La carga bien estibada al fondo de la caudicarie, los fardos dispuestos unos sobre otros, diferenciando bien los que contenían plantones de vid que fructificarían en uvas blancas de los que amarraban otras que lo harían en tintas.
Y, a la altura de Condrieu, los bandidos que abordan la nave y, antes de proceder al pillaje, se presentan a sí mismos como los Culs de piaux (que pasado por cualquier traductor tipo Google, éste nos informa que su correcta traducción sería la de Nalgas; si hay alguien en la sala que me corrija, seré yo quien se sonroje, pues desposeerá de todo sentido a este prefacio). Y los autodenominados Nalgas se quedan con el botín. Quién sabe si conocían de antemano qué era lo que estaban robando, pero el caso es que aquellas plantas encontraron allí mismo su principal emplazamiento.
Y ahora sí, podemos entender el mencionado sonrojo de los, quizás, honrados marineros romanos. El piloto mira al patrón y este a aquel, y los dos saben que podrán explicar al césar Marco Aurelio Probo, hijo de Dalmacio, que sus plantas dálmatas habían sido robadas, pero ¿cómo le cuentan que han sido los Nalgas quienes se las llevaron, sin riesgo a ser víctimas de la peor de las mofas antes de ser arrojados a los leones?

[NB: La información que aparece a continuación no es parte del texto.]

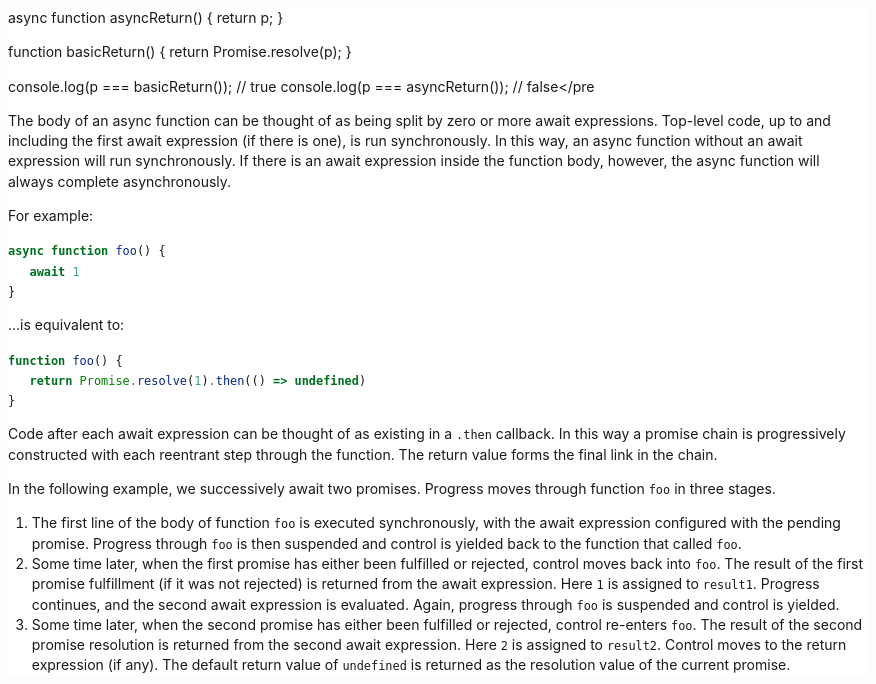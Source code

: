 async function asyncReturn() { return p; }

function basicReturn() { return Promise.resolve(p); }

console.log(p === basicReturn()); // true console.log(p === asyncReturn()); //
false\</pre

>

</div>

The body of an async function can be thought of as being split by zero or more
await expressions. Top-level code, up to and including the first await
expression (if there is one), is run synchronously. In this way, an async
function without an await expression will run synchronously. If there is an
await expression inside the function body, however, the async function will
always complete asynchronously.

For example:

```js
async function foo() {
   await 1
}
```

...is equivalent to:

```js
function foo() {
   return Promise.resolve(1).then(() => undefined)
}
```

Code after each await expression can be thought of as existing in a `.then`
callback. In this way a promise chain is progressively constructed with each
reentrant step through the function. The return value forms the final link in
the chain.

In the following example, we successively await two promises. Progress moves
through function `foo` in three stages.

1.  The first line of the body of function `foo` is executed synchronously, with
    the await expression configured with the pending promise. Progress through
    `foo` is then suspended and control is yielded back to the function that
    called `foo`.
2.  Some time later, when the first promise has either been fulfilled or
    rejected, control moves back into `foo`. The result of the first promise
    fulfillment (if it was not rejected) is returned from the await expression.
    Here `1` is assigned to `result1`. Progress continues, and the second await
    expression is evaluated. Again, progress through `foo` is suspended and
    control is yielded.
3.  Some time later, when the second promise has either been fulfilled or
    rejected, control re-enters `foo`. The result of the second promise
    resolution is returned from the second await expression. Here `2` is
    assigned to `result2`. Control moves to the return expression (if any). The
    default return value of `undefined` is returned as the resolution value of
    the current promise.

Jocosa leyenda (o mezcla de leyendas) ésta, que pretende explicar la llegada de Viognier y Syrah a las tierras del Valle del Ródano. Desarrollando el mito: parece que es posible que la Viognier tuviera origen en Dalmacia y que fueran los romanos quienes la llevaron a su actual patria chica, allá por los últimos años del siglo III de nuestra era.

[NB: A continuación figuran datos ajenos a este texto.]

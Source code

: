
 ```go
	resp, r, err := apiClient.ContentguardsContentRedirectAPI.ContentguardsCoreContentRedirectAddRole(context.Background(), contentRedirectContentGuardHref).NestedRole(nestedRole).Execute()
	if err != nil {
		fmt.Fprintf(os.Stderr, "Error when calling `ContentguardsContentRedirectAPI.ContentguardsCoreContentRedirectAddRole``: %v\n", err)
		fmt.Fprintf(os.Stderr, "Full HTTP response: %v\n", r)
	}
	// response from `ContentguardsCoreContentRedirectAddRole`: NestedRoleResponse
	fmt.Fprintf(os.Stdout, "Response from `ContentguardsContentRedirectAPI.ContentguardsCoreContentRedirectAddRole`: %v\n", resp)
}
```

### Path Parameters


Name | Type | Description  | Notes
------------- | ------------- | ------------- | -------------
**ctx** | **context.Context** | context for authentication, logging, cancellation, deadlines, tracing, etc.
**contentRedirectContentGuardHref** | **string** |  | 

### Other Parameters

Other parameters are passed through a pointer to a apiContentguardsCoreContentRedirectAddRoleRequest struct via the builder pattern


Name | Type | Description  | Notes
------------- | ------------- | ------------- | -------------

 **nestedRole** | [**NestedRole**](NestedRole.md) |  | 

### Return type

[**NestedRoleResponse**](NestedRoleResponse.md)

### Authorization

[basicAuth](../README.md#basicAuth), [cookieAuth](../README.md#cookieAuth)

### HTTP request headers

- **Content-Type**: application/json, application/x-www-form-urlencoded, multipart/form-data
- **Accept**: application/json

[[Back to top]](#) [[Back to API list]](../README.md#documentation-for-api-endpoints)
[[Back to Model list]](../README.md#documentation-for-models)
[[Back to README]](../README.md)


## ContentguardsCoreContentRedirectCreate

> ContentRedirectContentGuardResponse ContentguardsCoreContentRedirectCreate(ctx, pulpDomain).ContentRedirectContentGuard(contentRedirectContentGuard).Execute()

Las variedades de uva (o cualquiera otra planta cultivada) tienen un origen cuyo conocimiento es más o menos difuso y su desarrollo hasta llegar a ser lo que son hoy día se ha extendido a través de innumerables migraciones, estableciéndose en determinadas zonas de cultivo y volviendo a desplazarse en un peregrinaje casi infinito. Hasta que llegan a algún lugar de Francia y los paisanos del lugar les ponen un nombre. Listos que son.

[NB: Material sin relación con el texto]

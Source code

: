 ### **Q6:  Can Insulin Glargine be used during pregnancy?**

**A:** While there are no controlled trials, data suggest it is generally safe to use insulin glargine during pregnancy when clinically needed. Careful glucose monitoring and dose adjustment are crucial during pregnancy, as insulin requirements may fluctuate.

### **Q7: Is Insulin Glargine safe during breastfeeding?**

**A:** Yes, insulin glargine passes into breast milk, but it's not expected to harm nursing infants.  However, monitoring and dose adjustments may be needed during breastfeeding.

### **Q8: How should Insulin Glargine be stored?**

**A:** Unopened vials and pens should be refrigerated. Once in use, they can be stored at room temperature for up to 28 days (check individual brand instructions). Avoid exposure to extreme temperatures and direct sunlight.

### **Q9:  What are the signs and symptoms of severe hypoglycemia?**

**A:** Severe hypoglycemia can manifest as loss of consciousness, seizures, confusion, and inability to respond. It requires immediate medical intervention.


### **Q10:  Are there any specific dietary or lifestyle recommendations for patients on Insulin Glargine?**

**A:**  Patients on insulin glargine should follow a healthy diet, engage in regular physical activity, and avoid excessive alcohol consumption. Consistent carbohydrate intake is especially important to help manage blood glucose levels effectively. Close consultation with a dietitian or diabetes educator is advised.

Viajes de ida y vuelta, las variedades de uva son eminentemente viajeras. Emigrantes, inmigrantes (como la mayoría de nosotros) o, simplemente, robadas por los Nalgas de turno. Y se instalan allí donde se expresan satisfactoriamente. Si a tu vecino se le da bien esa uva, tarde o temprano tú también acabarás teniéndola. Si el resultado está más cerca de lo desastroso, o lo irrelevante, raro será que robes una sola yema al paisano de al lado. Ninguna uva prosperará (o no debería hacerlo) allí donde no tenga las condiciones adecuadas para desarrollarse y expresarse correctamente.
Philippe Dambois acababa de asentarse en la Costa Brava, recién llegado desde Argentina, cuando un vecino/amigo le convenció para plantar una viña. En ese momento no era el experto viticultor que llegó a ser, así que se dejó asesorar por los mejores. Y los mejores eran Pierre Galet y André Crespy, catedráticos de viticultura de la Universidad de Montpellier. André y Pierre siguen siendo considerados por algunos una especie de padres de la viticultura moderna, así que sabían lo que se hacían en cuanto a plantar viñas se refiere. Philippe aún se sigue refiriendo a Pierre como aquel sabio que llegó a ser muy amigo suyo.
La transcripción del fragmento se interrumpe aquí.